[SUPPLIED MATERIAL — start]

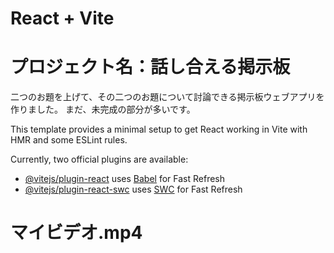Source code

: # React + Vite
# プロジェクト名：話し合える掲示板
二つのお題を上げて、その二つのお題について討論できる掲示板ウェブアプリを作りました。
まだ、未完成の部分が多いです。

This template provides a minimal setup to get React working in Vite with HMR and some ESLint rules.

Currently, two official plugins are available:

- [@vitejs/plugin-react](https://github.com/vitejs/vite-plugin-react/blob/main/packages/plugin-react/README.md) uses [Babel](https://babeljs.io/) for Fast Refresh
- [@vitejs/plugin-react-swc](https://github.com/vitejs/vite-plugin-react-swc) uses [SWC](https://swc.rs/) for Fast Refresh
# マイビデオ.mp4
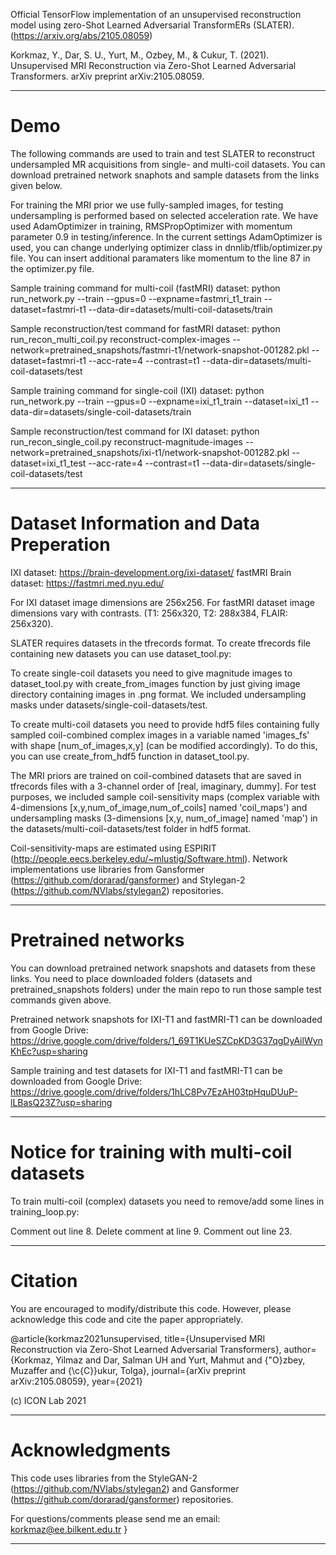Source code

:Official TensorFlow implementation of an unsupervised reconstruction model using zero-Shot Learned Adversarial TransformERs (SLATER). (https://arxiv.org/abs/2105.08059)

Korkmaz, Y., Dar, S. U., Yurt, M., Ozbey, M., & Cukur, T. (2021). Unsupervised MRI Reconstruction via Zero-Shot Learned Adversarial Transformers. arXiv preprint arXiv:2105.08059.

**************************************************************************************************************************************
# Demo
The following commands are used to train and test SLATER to reconstruct undersampled MR acquisitions from single- and multi-coil datasets. You can download pretrained network snaphots and sample datasets from the links given below. 

For training the MRI prior we use fully-sampled images, for testing undersampling is performed based on selected acceleration rate.
We have used AdamOptimizer in training, RMSPropOptimizer with momentum parameter 0.9 in testing/inference. In the current settings AdamOptimizer is used, you can change underlying optimizer class in dnnlib/tflib/optimizer.py file. You can insert additional paramaters like momentum to the line 87 in the optimizer.py file.

Sample training command for multi-coil (fastMRI) dataset:
python run_network.py --train --gpus=0 --expname=fastmri_t1_train --dataset=fastmri-t1 --data-dir=datasets/multi-coil-datasets/train

Sample reconstruction/test command for fastMRI dataset:
python run_recon_multi_coil.py reconstruct-complex-images --network=pretrained_snapshots/fastmri-t1/network-snapshot-001282.pkl --dataset=fastmri-t1 --acc-rate=4 --contrast=t1 --data-dir=datasets/multi-coil-datasets/test

Sample training command for single-coil (IXI) dataset:
python run_network.py --train --gpus=0 --expname=ixi_t1_train --dataset=ixi_t1 --data-dir=datasets/single-coil-datasets/train

Sample reconstruction/test command for IXI dataset:
python run_recon_single_coil.py reconstruct-magnitude-images --network=pretrained_snapshots/ixi-t1/network-snapshot-001282.pkl --dataset=ixi_t1_test --acc-rate=4 --contrast=t1 --data-dir=datasets/single-coil-datasets/test

**************************************************************************************************************************************
# Dataset Information and Data Preperation
IXI dataset: https://brain-development.org/ixi-dataset/ 
fastMRI Brain dataset: https://fastmri.med.nyu.edu/

For IXI dataset image dimensions are 256x256.
For fastMRI dataset image dimensions vary with contrasts. (T1: 256x320, T2: 288x384, FLAIR: 256x320).

SLATER requires datasets in the tfrecords format. To create tfrecords file containing new datasets you can use dataset_tool.py:

To create single-coil datasets you need to give magnitude images to dataset_tool.py with create_from_images function by just giving image directory containing images in .png format. We included undersampling masks under datasets/single-coil-datasets/test. 

To create multi-coil datasets you need to provide hdf5 files containing fully sampled coil-combined complex images in a variable named 'images_fs' with shape [num_of_images,x,y] (can be modified accordingly). To do this, you can use create_from_hdf5 function in dataset_tool.py. 

The MRI priors are trained on coil-combined datasets that are saved in tfrecords files with a 3-channel order of [real, imaginary, dummy]. For test purposes, we included sample coil-sensitivity maps (complex variable with 4-dimensions [x,y,num_of_image,num_of_coils] named 'coil_maps') and undersampling masks (3-dimensions [x,y, num_of_image] named 'map') in the datasets/multi-coil-datasets/test folder in hdf5 format. 

Coil-sensitivity-maps are estimated using ESPIRIT (http://people.eecs.berkeley.edu/~mlustig/Software.html). Network implementations use libraries from Gansformer (https://github.com/dorarad/gansformer) and Stylegan-2 (https://github.com/NVlabs/stylegan2) repositories.

**************************************************************************************************************************************
# Pretrained networks 
You can download pretrained network snapshots and datasets from these links. You need to place downloaded folders (datasets and pretrained_snapshots folders) under the main repo to run those sample test commands given above.

Pretrained network snapshots for IXI-T1 and fastMRI-T1 can be downloaded from Google Drive:
https://drive.google.com/drive/folders/1_69T1KUeSZCpKD3G37qgDyAilWynKhEc?usp=sharing

Sample training and test datasets for IXI-T1 and fastMRI-T1 can be downloaded from Google Drive:
https://drive.google.com/drive/folders/1hLC8Pv7EzAH03tpHquDUuP-lLBasQ23Z?usp=sharing

**************************************************************************************************************************************
# Notice for training with multi-coil datasets
To train multi-coil (complex) datasets you need to remove/add some lines in training_loop.py:

Comment out line 8.
Delete comment at line 9. 
Comment out line 23.

**************************************************************************************************************************************
# Citation
You are encouraged to modify/distribute this code. However, please acknowledge this code and cite the paper appropriately.

@article{korkmaz2021unsupervised,
  title={Unsupervised MRI Reconstruction via Zero-Shot Learned Adversarial Transformers},
  author={Korkmaz, Yilmaz and Dar, Salman UH and Yurt, Mahmut and {\"O}zbey, Muzaffer and {\c{C}}ukur, Tolga},
  journal={arXiv preprint arXiv:2105.08059},
  year={2021}

(c) ICON Lab 2021

**************************************************************************************************************************************
# Acknowledgments

This code uses libraries from the StyleGAN-2 (https://github.com/NVlabs/stylegan2) and Gansformer (https://github.com/dorarad/gansformer) repositories.

For questions/comments please send me an email: korkmaz@ee.bilkent.edu.tr
}
**************************************************************************************************************************************
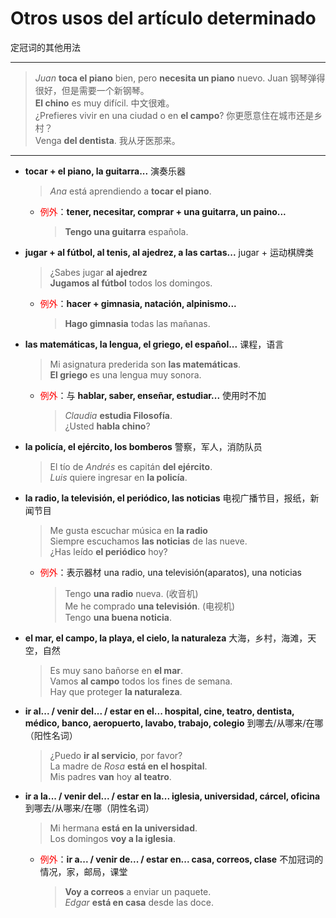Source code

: # Otros usos del artículo determinado
定冠词的其他用法

-----

> *Juan* **toca el piano** bien, pero **necesita un piano** nuevo. Juan 钢琴弹得很好，但是需要一个新钢琴。<br>
> **El chino** es muy difícil. 中文很难。<br>
> ¿Prefieres vivir en una ciudad o en __el campo__? 你更愿意住在城市还是乡村？<br>
> Venga __del dentista__. 我从牙医那来。

-----

- **tocar + el piano, la guitarra...** 演奏乐器
  > *Ana* está aprendiendo a __tocar el piano__.

  - <font color='red'>例外</font>：**tener, necesitar, comprar + una guitarra, un paino...**
    > **Tengo una guitarra** española.

* **jugar + al fútbol, al tenis, al ajedrez, a las cartas...** jugar + 运动棋牌类
  > ¿Sabes jugar __al ajedrez__ <br>
  > **Jugamos al fútbol** todos los domingos.

  - <font color='red'>例外</font>：**hacer + gimnasia, natación, alpinismo...**
    > **Hago gimnasia** todas las mañanas.

- **las matemáticas, la lengua, el griego, el español...** 课程，语言
  > Mi asignatura prederida son **las matemáticas**. <br>
  > __El griego__ es una lengua muy sonora.

  - <font color='red'>例外</font>：与 **hablar, saber, enseñar, estudiar...** 使用时不加
    > _Claudia_ __estudia Filosofía__. <br>
    > ¿Usted __habla chino__?

- **la policía, el ejército, los bomberos** 警察，军人，消防队员
  > El  tío de _Andrés_ es capitán __del ejército__. <br>
  > _Luis_ quiere ingresar en __la policía__.

- **la radio, la televisión, el periódico, las noticias** 电视广播节目，报纸，新闻节目
  > Me gusta escuchar música en __la radio__ <br>
  > Siempre escuchamos __las noticias__ de las nueve. <br>
  > ¿Has leído __el periódico__ hoy?

  - <font color='red'>例外</font>：表示器材 una radio, una televisión(aparatos), una noticias
    > Tengo __una radio__ nueva. (收音机) <br>
    > Me he comprado __una televisión__. (电视机) <br>
    > Tengo **una buena noticia**.

- **el mar, el campo, la playa, el cielo, la naturaleza** 大海，乡村，海滩，天空，自然
  > Es muy sano bañorse en __el mar__. <br>
  > Vamos __al campo__ todos los fines de semana. <br>
  > Hay que proteger **la naturaleza**.

- **ir al... / venir del... / estar en el... hospital, cine, teatro, dentista, médico, banco, aeropuerto, lavabo, trabajo, colegio** 到哪去/从哪来/在哪（阳性名词）
  > ¿Puedo __ir al servicio__, por favor? <br>
  > La madre de _Rosa_ __está en el hospital__. <br>
  > Mis padres __van__ hoy __al teatro__.

- **ir a la... / venir del... / estar en la... iglesia, universidad, cárcel, oficina** 到哪去/从哪来/在哪（阴性名词）
  > Mi hermana **está en la universidad**. <br>
  > Los domingos **voy a la iglesia**.

  - <font color='red'>例外</font>：**ir a... / venir de... / estar en... casa, correos, clase** 不加冠词的情况，家，邮局，课堂
    > __Voy a correos__ a enviar un paquete. <br>
    > _Edgar_ __está en casa__ desde las doce.
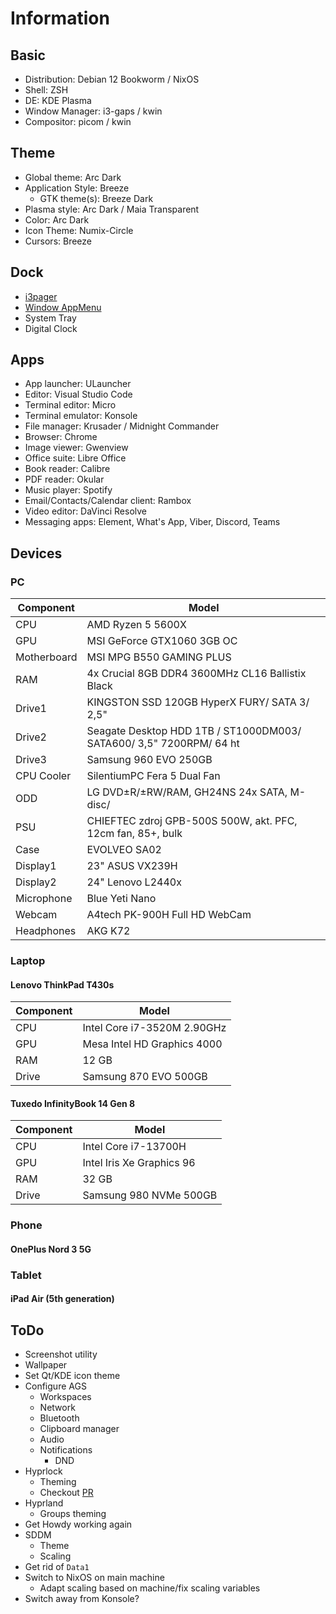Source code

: # Information

## Basic

- Distribution: Debian 12 Bookworm / NixOS
- Shell: ZSH
- DE: KDE Plasma
- Window Manager: i3-gaps / kwin
- Compositor: picom / kwin

## Theme

- Global theme: Arc Dark
- Application Style: Breeze
  - GTK theme(s): Breeze Dark
- Plasma style: Arc Dark / Maia Transparent
- Color: Arc Dark
- Icon Theme: Numix-Circle
- Cursors: Breeze

## Dock

- [i3pager](https://github.com/duvholt/i3-pager)
- [Window AppMenu](https://github.com/psifidotos/applet-window-appmenu)
- System Tray
- Digital Clock

## Apps

- App launcher: ULauncher
- Editor: Visual Studio Code
- Terminal editor: Micro
- Terminal emulator: Konsole
- File manager: Krusader / Midnight Commander
- Browser: Chrome
- Image viewer: Gwenview
- Office suite: Libre Office
- Book reader: Calibre
- PDF reader: Okular
- Music player: Spotify
- Email/Contacts/Calendar client: Rambox
- Video editor: DaVinci Resolve
- Messaging apps: Element, What's App, Viber, Discord, Teams

## Devices

### PC

| Component   | Model                                                               |
| ----------- | ------------------------------------------------------------------- |
| CPU         | AMD Ryzen 5 5600X                                                   |
| GPU         | MSI GeForce GTX1060 3GB OC                                          |
| Motherboard | MSI MPG B550 GAMING PLUS                                            |
| RAM         | 4x Crucial 8GB DDR4 3600MHz CL16 Ballistix Black                    |
| Drive1      | KINGSTON SSD 120GB HyperX FURY/ SATA 3/ 2,5"                        |
| Drive2      | Seagate Desktop HDD 1TB / ST1000DM003/ SATA600/ 3,5" 7200RPM/ 64 ht |
| Drive3      | Samsung 960 EVO 250GB                                               |
| CPU Cooler  | SilentiumPC Fera 5 Dual Fan                                         |
| ODD         | LG DVD±R/±RW/RAM, GH24NS 24x SATA, M-disc/                          |
| PSU         | CHIEFTEC zdroj GPB-500S 500W, akt. PFC, 12cm fan, 85+, bulk         |
| Case        | EVOLVEO SA02                                                        |
| Display1    | 23" ASUS VX239H                                                     |
| Display2    | 24" Lenovo L2440x                                                   |
| Microphone  | Blue Yeti Nano                                                      |
| Webcam      | A4tech PK-900H Full HD WebCam                                       |
| Headphones  | AKG K72                                                             |

### Laptop

#### Lenovo ThinkPad T430s

| Component | Model                       |
| --------- | --------------------------- |
| CPU       | Intel Core i7-3520M 2.90GHz |
| GPU       | Mesa Intel HD Graphics 4000 |
| RAM       | 12 GB                       |
| Drive     | Samsung 870 EVO 500GB       |

#### Tuxedo InfinityBook 14 Gen 8

| Component | Model                     |
| --------- | ------------------------- |
| CPU       | Intel Core i7-13700H      |
| GPU       | Intel Iris Xe Graphics 96 |
| RAM       | 32 GB                     |
| Drive     | Samsung 980 NVMe 500GB    |

### Phone

#### OnePlus Nord 3 5G

### Tablet

#### iPad Air (5th generation)

## ToDo

- Screenshot utility
- Wallpaper
- Set Qt/KDE icon theme
- Configure AGS
  - Workspaces
  - Network
  - Bluetooth
  - Clipboard manager
  - Audio
  - Notifications
    - DND
- Hyprlock
  - Theming
  - Checkout [PR](https://github.com/hyprwm/hyprlock/pull/205)
- Hyprland
  - Groups theming
- Get Howdy working again
- SDDM
  - Theme
  - Scaling
- Get rid of `Data1`
- Switch to NixOS on main machine
  - Adapt scaling based on machine/fix scaling variables
- Switch away from Konsole?
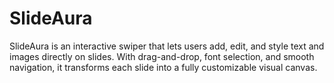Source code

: # SlideAura
SlideAura is an interactive swiper that lets users add, edit, and style text and images directly on slides. With drag-and-drop, font selection, and smooth navigation, it transforms each slide into a fully customizable visual canvas.
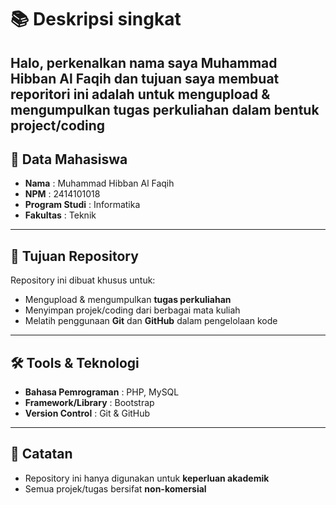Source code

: # 📚 Deskripsi singkat
 Halo, perkenalkan nama saya Muhammad Hibban Al Faqih dan tujuan saya membuat reporitori ini adalah untuk mengupload & mengumpulkan tugas perkuliahan dalam bentuk project/coding
---

## 👤 Data Mahasiswa

- **Nama** : Muhammad Hibban Al Faqih
- **NPM** : 2414101018
- **Program Studi** : Informatika
- **Fakultas** : Teknik

---

## 🎯 Tujuan Repository

Repository ini dibuat khusus untuk:

- Mengupload & mengumpulkan **tugas perkuliahan**
- Menyimpan projek/coding dari berbagai mata kuliah
- Melatih penggunaan **Git** dan **GitHub** dalam pengelolaan kode

---

## 🛠️ Tools & Teknologi

- **Bahasa Pemrograman** : PHP, MySQL
- **Framework/Library** : Bootstrap
- **Version Control** : Git & GitHub

---

## 📜 Catatan

- Repository ini hanya digunakan untuk **keperluan akademik**
- Semua projek/tugas bersifat **non-komersial**
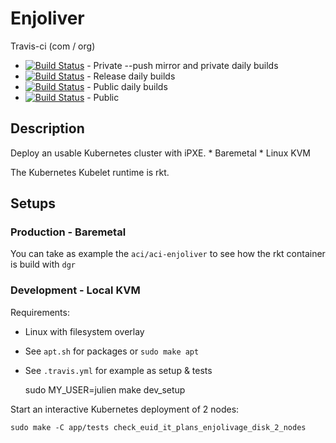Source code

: # Enjoliver 

Travis-ci (com / org)

* [![Build Status](https://travis-ci.com/JulienBalestra/enjoliver-private.svg?token=ZwLEpiSqDoYCiBWcDCqE&branch=master)](https://travis-ci.com/JulienBalestra/enjoliver-private) - Private --push mirror and private daily builds  
* [![Build Status](https://travis-ci.com/JulienBalestra/enjoliver-release.svg?token=ZwLEpiSqDoYCiBWcDCqE&branch=master)](https://travis-ci.com/JulienBalestra/enjoliver-release) - Release daily builds 
* [![Build Status](https://travis-ci.com/JulienBalestra/enjoliver.svg?token=ZwLEpiSqDoYCiBWcDCqE&branch=master)](https://travis-ci.com/JulienBalestra/enjoliver) - Public daily builds  
* [![Build Status](https://travis-ci.org/JulienBalestra/enjoliver.svg?branch=master)](https://travis-ci.org/JulienBalestra/enjoliver) - Public


## Description

Deploy an usable Kubernetes cluster with iPXE.
    * Baremetal
    * Linux KVM

The Kubernetes Kubelet runtime is rkt.


## Setups


### Production - Baremetal

You can take as example the `aci/aci-enjoliver` to see how the rkt container is build with `dgr`
 
 
### Development - Local KVM

Requirements:

* Linux with filesystem overlay
* See `apt.sh` for packages or `sudo make apt`
* See `.travis.yml` for example as setup & tests


    sudo MY_USER=julien make dev_setup
    
    
Start an interactive Kubernetes deployment of 2 nodes:

    sudo make -C app/tests check_euid_it_plans_enjolivage_disk_2_nodes
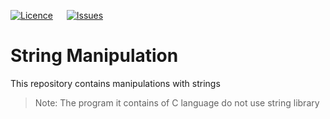[![Licence](https://img.shields.io/github/license/bishtanuj/stringManipulation?style=for-the-badge)](./LICENSE) &emsp; 
[![Issues](https://img.shields.io/github/issues/bishtanuj/stringManipulation?style=for-the-badge)](./ISSUES)

# String Manipulation
This repository contains manipulations with strings <br> 

> Note: The program it contains of C language do not use string library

[SUPPLIED MATERIAL — finish]

■ TASK OBJECTIVE ■
Repeat exactly the lines above, beginning at the one containing "This code uses" and ending at the one containing "- **la radio, la". Do not carry over any pictures.

■ ANSWER FOR THIS EXERCISE ■
This code uses libraries from the StyleGAN-2 (https://github.com/NVlabs/stylegan2) and Gansformer (https://github.com/dorarad/gansformer) repositories.

For questions/comments please send me an email: korkmaz@ee.bilkent.edu.tr
}
**************************************************************************************************************************************
Source code

: # Otros usos del artículo determinado
定冠词的其他用法

-----

> *Juan* **toca el piano** bien, pero **necesita un piano** nuevo. Juan 钢琴弹得很好，但是需要一个新钢琴。<br>
> **El chino** es muy difícil. 中文很难。<br>
> ¿Prefieres vivir en una ciudad o en __el campo__? 你更愿意住在城市还是乡村？<br>
> Venga __del dentista__. 我从牙医那来。

-----

- **tocar + el piano, la guitarra...** 演奏乐器
  > *Ana* está aprendiendo a __tocar el piano__.

  - <font color='red'>例外</font>：**tener, necesitar, comprar + una guitarra, un paino...**
    > **Tengo una guitarra** española.

* **jugar + al fútbol, al tenis, al ajedrez, a las cartas...** jugar + 运动棋牌类
  > ¿Sabes jugar __al ajedrez__ <br>
  > **Jugamos al fútbol** todos los domingos.

  - <font color='red'>例外</font>：**hacer + gimnasia, natación, alpinismo...**
    > **Hago gimnasia** todas las mañanas.

- **las matemáticas, la lengua, el griego, el español...** 课程，语言
  > Mi asignatura prederida son **las matemáticas**. <br>
  > __El griego__ es una lengua muy sonora.

  - <font color='red'>例外</font>：与 **hablar, saber, enseñar, estudiar...** 使用时不加
    > _Claudia_ __estudia Filosofía__. <br>
    > ¿Usted __habla chino__?

- **la policía, el ejército, los bomberos** 警察，军人，消防队员
  > El  tío de _Andrés_ es capitán __del ejército__. <br>
  > _Luis_ quiere ingresar en __la policía__.

- **la radio, la televisión, el periódico, las noticias** 电视广播节目，报纸，新闻节目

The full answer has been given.